Puerto Rican salsa singer Tito Rojas, known as “El Gallo Salsero” and famous for his velvety tenor and hits like “Señora de madrugada” and “Por mujeres como tú,” died of a suspected heart attack Saturday (Dec. 26) in his hometown of Humacao, Puerto Rico. He was 65 years old.
“Our friend and colleague Tito Rojas has moved to ‘another neighborhood,’” salsa icon Ruben Blades wrote on Instagram. “Blessed with a dynamic personality and sense of humor, he obtained deserved popularity for his ability to connect with the salsa audience, displaying the sharpness, humor and capacity Puerto Ricans have to confront life and overcome hardships.”
According to reports on Puerto Rican daily Un Nuevo Día, Rojas, a gregarious and well-loved figure, had spent the evening with friends and, on the way home, began to feel ill and stopped at a cousin’s house to get help. He collapsed and medics were unable to revive him, according to Teddy Morales, the director of Humacao’s Criminal Investigation Division.
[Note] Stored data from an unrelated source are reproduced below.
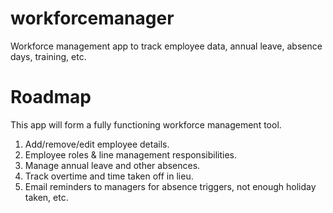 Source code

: # workforcemanager
Workforce management app to track employee data, annual leave, absence days, training, etc.

# Roadmap

This app will form a fully functioning workforce management tool.

1. Add/remove/edit employee details.
2. Employee roles & line management responsibilities.
3. Manage annual leave and other absences.
4. Track overtime and time taken off in lieu.
5. Email reminders to managers for absence triggers, not enough holiday taken, etc.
Rojas, whose real name was Julio César Rojas, was a fixture in the world of salsa who landed 49 tracks on Billboard’s Tropical Airplay chart from his beginnings in the mid-1990s to as recently as this year. His No. 1 hits include 1995’s “Esperándote” and 1999’s “Por mujeres como tú,” a song that also hit No. 3 on Billboard’s Hot Latin Songs chart, and would later be reprised in regional Mexican format.
Rojas rose to prominence in the late 1980s and early 1990s, during the commercial heyday of salsa, and was long signed to tropical indie MP, known for its hard-hitting, Puerto Rican salsa acts. During that time, Rojas garnered a Grammy nomination, in 2003, for Perseverancia, in the Best Salsa/Merengue album category. MP later merged with another tropical music powerhouse, JN Records
But Rojas never stopped recording or performing, even during lulls in salsa’s popularity. This year, he was nominated for a Latin Grammy in the best salsa album category for Un Gallo Para la Historia, and was also featured in his friend Gilberto Santa Rosa’s album, Colegas.
Rojas’s last performance was a Christmas special, “Canta Gallo, Canta en Navidad,” where he performed danceable hits with his full band and which streamed free to fans on YouTube. Watch below.
Reaction to Rojas’ death was swift on social media. “A man of the people, humble, charismatic and unparalleled energy, among the best singers,” Maelo Ruiz wrote. Elvis Crespo called him “a one of a kind artist in his class.” And Don Omar added, “No one is eternal in the world, even having a heart that so feels and sighs for life and love.”
In Rojas’ native Humacao, the mayor called for five days of mourning. Funeral arrangements have not yet been announced.